NCT number NCT02718755
Other study ID # 2015-0807
Secondary ID NCI-2016-00691
Status Withdrawn
Phase Phase 2
First received
Last updated
Start date May 2018
Est. completion date May 2022

Study information

Verified date June 2018
Source M.D. Anderson Cancer Center
Contact n/a
Is FDA regulated No
Health authority
Study type Interventional

Clinical Trial Summary

The goal of this clinical research study is to learn if fludarabine, cytarabine (ARA-C), and erwinase (also known as asparaginase [erwinia]) in combination can help to control relapsed or refractory hematologic malignancies. The safety of these drugs will also be studied.


Description:

Study Drug Administration:

Each cycle is 28 days.

If participant is found to be eligible to take part in this study, they will receive treatment in 2 phases: Induction and Consolidation.

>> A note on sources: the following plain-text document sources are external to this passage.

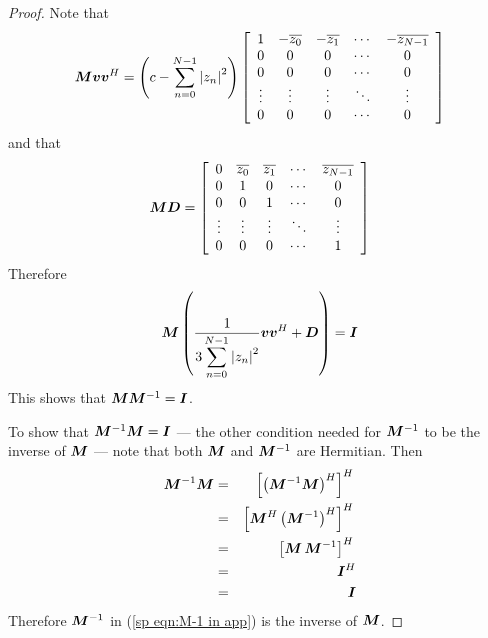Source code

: \begin{proof}
Note that 
\begin{equation}
\bm{M}\bm{v}\bm{v}^H=
\left(c-\sum_{n=0}^{N-1}\left|z_n\right|^2\right)
\left[\begin{array}{ccccc} 
1	&-\overline{z_0}	&-\overline{z_1}	&\cdots	&-\overline{z_{N-1}}\\
0	&0	&0	&\cdots	&0	\\
0	&0	&0	&\cdots	&0	\\
\vdots	&\vdots	&\vdots	&\ddots	&\vdots	\\
0	&0	&0	&\cdots	&0	
\end{array}\right]
\end{equation}
and that
\begin{equation}
\bm{M}\bm{D}=
\left[\begin{array}{ccccc} 
0	&\overline{z_0}	&\overline{z_1}	&\cdots	&\overline{z_{N-1}}\\
0	&1	&0	&\cdots	&0	\\
0	&0	&1	&\cdots	&0	\\
\vdots	&\vdots	&\vdots	&\ddots	&\vdots	\\
0	&0	&0	&\cdots	&1	
\end{array}\right]
\end{equation}
Therefore
\begin{equation}
\bm{M}\left(
\frac{1}{3\displaystyle\sum_{n=0}^{N-1}\left|z_n\right|^2}\bm{v}\bm{v}^H+\bm{D}
\right)=\bm{I}
\end{equation}
This shows that $\bm{M}\bm{M}^{-1}=\bm{I}$.

To show that $\bm{M}^{-1}\bm{M}=\bm{I}$ --- the other condition 
needed for $\bm{M}^{-1}$ to be the inverse of $\bm{M}$ --- note that 
both $\bm{M}$ and $\bm{M}^{-1}$ are 
Hermitian. Then
\begin{eqnarray}
\bm{M}^{-1}\bm{M}
&=&\left[\left(\bm{M}^{-1}\bm{M}\right)^H\right]^H		{\nonumber}\\
&=&\left[\bm{M}^H\left(\bm{M}^{-1}\right)^H\right]^{H}	{\nonumber}\\
&=&\left[\bm{M}\,\bm{M}^{-1}\right]^{H}			{\nonumber}\\
&=&\bm{I}^H							{\nonumber}\\
&=&\bm{I}
\end{eqnarray}
Therefore $\bm{M}^{-1}$ in (\ref{sp eqn:M-1 in app}) is the inverse of 
$\bm{M}$.
\end{proof}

All participants will receive the same dose level of fludarabine, cytarabine, and erwinase. If the doctor thinks it is needed, the study drug doses may be reduced.

Induction Phase:

Participant will receive 1-2 cycles during the Induction phase.

On Days 1-5, participant will receive fludarabine by vein over about 30 minutes and cytarabine by vein over about 2 hours.

On Days 1-7, participant will receive erwinase by vein over about 2 hours or as an injection into the muscle.

If the disease does not respond during Cycle 1, participant may be allowed to receive an additional Induction cycle. If the disease does respond to Induction, participant can move to the Consolidation phase.

Consolidation Phase:

Participant will receive up to 3 cycles during the Consolidation phase.

On Days 1-4, participant will receive fludarabine by vein over about 30 minutes and cytarabine by vein over about 2 hours. If the doctor thinks it is needed, this may be reduced to Days 1-3.

On Day 1 and then every other day for 15 days (3, 5, 7 and so on), participant will receive erwinase by vein over about 2 hours or as an injection into the muscle.

Study Visits:

On Day 1 (± 3 days) of every cycle, participant will have a physical exam.

Induction Cycle(s):

Every week, blood (about 2-3 teaspoons) will be drawn for routine tests.

On Days 1, 8, 9, and 12 of Cycle 1:

- Blood (about 1-2 teaspoons) will be drawn for routine, biomarker, and pharmacodynamic (PD) testing. Biomarkers are found in the blood/tissue and may be related to how the leukemia reacts to the study drug. PD testing measures how the level of study drug in participant's body may affect the disease.

- On Days 9 and 12 only, blood (about 1-2 teaspoons) will be drawn for pharmacokinetic (PK) testing. PK testing measures the amount of study drug in the body at different time points.

On Day 7 of Cycle 1, blood (about 1-2 teaspoons each time) will be drawn for PK testing before the dose and then 8 more times over the next 24 hours after the dose. Some of these blood samples will also be used for antibody testing. Antibodies are created by the immune system and may attack foreign cells or substances, such as the study drug.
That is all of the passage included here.